Mystery…No. 4 Why Debt = Financial Death
The foundation of all banking is debt. The bank borrows from you at 2% in your savings account and lends it to someone for a car at 8% or for some furniture at 15% or on their credit card 22.99%. The reason debt is not death for the bank is that the bank borrows to lend and for no other reason.
The reason debt is death for most Americans is that they borrow to spend. In fact, some put the interest paid out of every personal dollar earned as high as 36 cents. That is higher in some cases than all income and payroll taxes combined.
The average person will pay almost two times the purchase price of their home in interest, will pay enough interest on automobiles to buy an extra car every ten or twelve years and might pay their credit card companies up to 2000% of the principal balance before paying off the card. Is it a wonder that the savings rate is less than 0%? This is financial suicide.
Take the example of a $1000.00 refrigerator. The manufacturer borrowed the money to build the plant and buy the parts to build it. The distributor borrowed the money to lease the warehouse to store it until s/he placed it in inventory and in the store. The trucker borrowed the money to buy the delivery truck. You borrowed the money to buy it.
Who’s making all the money? You got it - the bank. What reduction in cost would occur if each entity financed their part of the process in lieu of borrowing from the bank? Obviously you control only a small portion of that series of borrowing transactions but, if you could eliminate some or all of the 35% of your income that you pay to others as interest, your personal economy would work better for you and your family.

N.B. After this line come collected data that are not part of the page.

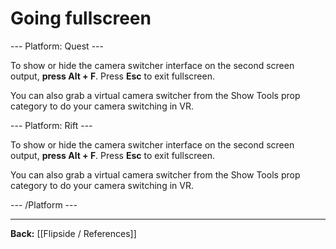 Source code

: # Going fullscreen

--- Platform: Quest ---

To show or hide the camera switcher interface on the second screen output, **press Alt + F**. Press **Esc** to exit fullscreen.

You can also grab a virtual camera switcher from the Show Tools prop category to do your camera switching in VR.

--- Platform: Rift ---

To show or hide the camera switcher interface on the second screen output, **press Alt + F**. Press **Esc** to exit fullscreen.

You can also grab a virtual camera switcher from the Show Tools prop category to do your camera switching in VR.

--- /Platform ---

---

**Back:** [[Flipside / References]]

It’s not a bad thing that the bank - or someone - makes money from lending. Banking is essential to the economy of the world and just as essential to your personal economy. The important thing to be aware of and to remember is that you are not currently in the banking business…but you need to be in the banking business.
You need to find your way out of the Debt Paradigm - where you are a bank customer - and adopt the Money for Life Model where you are both the customer and the “bank.”[4] In The Money for Life Model, your debt is productive for you just as it is for a moneylender in the Debt Paradigm.
This does not imply that you sever your banking relationships or that the commercial bank has no place in your personal economy. There are many occasions when you may want and need strong banking relationships; when following the Money for Life Model makes you a very attractive customer of the commercial bank, and may even earn you preferred treatment and rates.
The Money for Life Model, however, transfers a major portion of your borrowing from moneylenders to your personal “bank” so that you recover the principal, interest and fees that you would otherwise pay to others.
[1] Industry designations and accomplishments demonstrate that an advisor has acquired specialized knowledge about finances. It is not an indicator that s/he has skill and wisdom…one can know all about sand castles and have the skill to build one but lack the wisdom to wait for low tide.
[2] Part of our practice is to identify and refer these kinds of professionals to our clients when appropriate.
[3] Hamlet, Act III Scene I - William Shakespeare
[4] The word “bank” in The Money for Life Model refers to any savings vehicle that you own and use as a source of borrowing and that you plan to repay as you would repay a loan from a commercial bank, credit union, etc.